Position: Google Hardware Engineer
Current Institution: Google
Abstract: Additively Manufactured Reconfigurable Microwave Components Based on Microfluidics for Wireless Sensing and Internet-of-things Applications
This research combines additive manufacturing and microfluidics with microwave and radio frequency (RF) electronics to provide a novel low-cost flexible and reconfigurable solution for the Internet-of-Things (IoT). Microfluidics, an emerging technology which allows the precise control of an extremely small amount of liquid within tiny channels can be used in IoT applications to achieve Lab-on-Chip (LoC) functionality and an extraordinary reconfigurability. Microwave structures are very sensitive to the surrounding environment and thus, excellent sensors while passive radio frequency identification (RFIDs) provide low-cost zero-power solutions for wireless liquid sensing. This work has developed various proof-of-concept disposable wireless liquid sensors and RFID-based sensing platforms for LoC applications. To realize excellent reconfigurability low-costly and compactly, this research also has studied new reconfigurable RF integration topologies by integrating microfluidic channels and dielectric or conducting liquids. In order to significantly decrease the production time and cost, and thus, to enhance the ubiquitous smart items, this research studied additive manufacturing (AM) in IoT applications. This research has been exploring the possibility of replacing the conventional electronics and microfluidics fabrication methods with cost-effective additive manufacturing methods such as inkjet-printing and 3D printing. This work presents first-of-its-kind, cost-effective, rapid, low-temperature, and environmental-friendly AM fabrication methods for various reconfigurable antennas or microwave components, wearable sensors, and sensing platforms. In summary, this research focuses on utilizing new AM fabrication techniques and novel microfluidics topologies to provide a low-cost, flexible, and scalable solution for wireless sensing and IoT applications.

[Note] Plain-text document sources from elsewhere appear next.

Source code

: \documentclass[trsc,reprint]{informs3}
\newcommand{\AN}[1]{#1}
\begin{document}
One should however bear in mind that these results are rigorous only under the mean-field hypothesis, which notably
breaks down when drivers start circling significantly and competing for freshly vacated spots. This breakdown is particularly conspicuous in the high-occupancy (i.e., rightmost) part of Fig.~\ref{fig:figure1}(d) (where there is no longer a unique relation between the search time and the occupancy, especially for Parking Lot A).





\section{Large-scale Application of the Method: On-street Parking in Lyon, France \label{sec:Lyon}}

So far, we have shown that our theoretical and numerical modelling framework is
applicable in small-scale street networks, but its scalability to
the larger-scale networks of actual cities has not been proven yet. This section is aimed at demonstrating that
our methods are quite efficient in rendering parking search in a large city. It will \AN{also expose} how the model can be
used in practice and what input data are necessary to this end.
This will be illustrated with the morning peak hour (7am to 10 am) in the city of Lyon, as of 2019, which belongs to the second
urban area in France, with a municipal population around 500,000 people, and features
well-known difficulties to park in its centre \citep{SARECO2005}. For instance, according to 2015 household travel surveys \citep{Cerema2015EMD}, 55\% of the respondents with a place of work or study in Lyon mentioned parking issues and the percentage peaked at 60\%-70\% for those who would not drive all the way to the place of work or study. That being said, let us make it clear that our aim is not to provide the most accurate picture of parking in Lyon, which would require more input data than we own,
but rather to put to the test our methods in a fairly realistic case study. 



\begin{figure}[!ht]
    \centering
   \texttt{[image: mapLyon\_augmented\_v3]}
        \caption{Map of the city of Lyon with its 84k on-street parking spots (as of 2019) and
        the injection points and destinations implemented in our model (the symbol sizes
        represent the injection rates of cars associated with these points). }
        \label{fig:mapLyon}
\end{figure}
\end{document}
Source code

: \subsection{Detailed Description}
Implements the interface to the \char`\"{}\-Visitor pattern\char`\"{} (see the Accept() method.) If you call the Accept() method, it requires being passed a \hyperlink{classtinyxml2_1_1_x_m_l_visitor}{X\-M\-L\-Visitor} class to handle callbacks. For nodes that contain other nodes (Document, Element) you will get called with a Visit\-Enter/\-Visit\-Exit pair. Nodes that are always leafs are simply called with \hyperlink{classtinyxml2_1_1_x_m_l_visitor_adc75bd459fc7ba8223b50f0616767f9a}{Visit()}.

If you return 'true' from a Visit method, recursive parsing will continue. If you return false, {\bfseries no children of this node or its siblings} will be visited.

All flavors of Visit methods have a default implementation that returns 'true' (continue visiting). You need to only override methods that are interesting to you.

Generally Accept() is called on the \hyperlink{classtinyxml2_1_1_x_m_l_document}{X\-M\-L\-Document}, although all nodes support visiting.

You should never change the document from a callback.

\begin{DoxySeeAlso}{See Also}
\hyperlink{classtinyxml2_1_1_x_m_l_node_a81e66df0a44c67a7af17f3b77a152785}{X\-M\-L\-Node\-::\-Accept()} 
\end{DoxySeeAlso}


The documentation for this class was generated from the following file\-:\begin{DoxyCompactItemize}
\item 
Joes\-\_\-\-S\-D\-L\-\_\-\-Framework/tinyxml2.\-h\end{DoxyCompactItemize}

Wenjing Su currently works at Google as a hardware engineer focusing on wearable antenna designs. She earned her PhD in Electrical and Computer Engineering from Georgia Institute of Technology where she is advised by Prof. Manos Tentzeris. Her research interface advance novel fabrication technique (e.g., inkjet-printing, 3D printing), special mechanical structures (e.g., microfluidics), and high-performance microwave components/antennas to solve existing problems and extend the application of smart health wearable electronics in Internet-of-Things (IoT) applications. Her research interests include applied electromagnetics, RFID, additively manufactured electronics, wearable antennas, reconfigurable antennas, wireless sensing, machine-learning aid sensing, flexible electronics, and green electronics.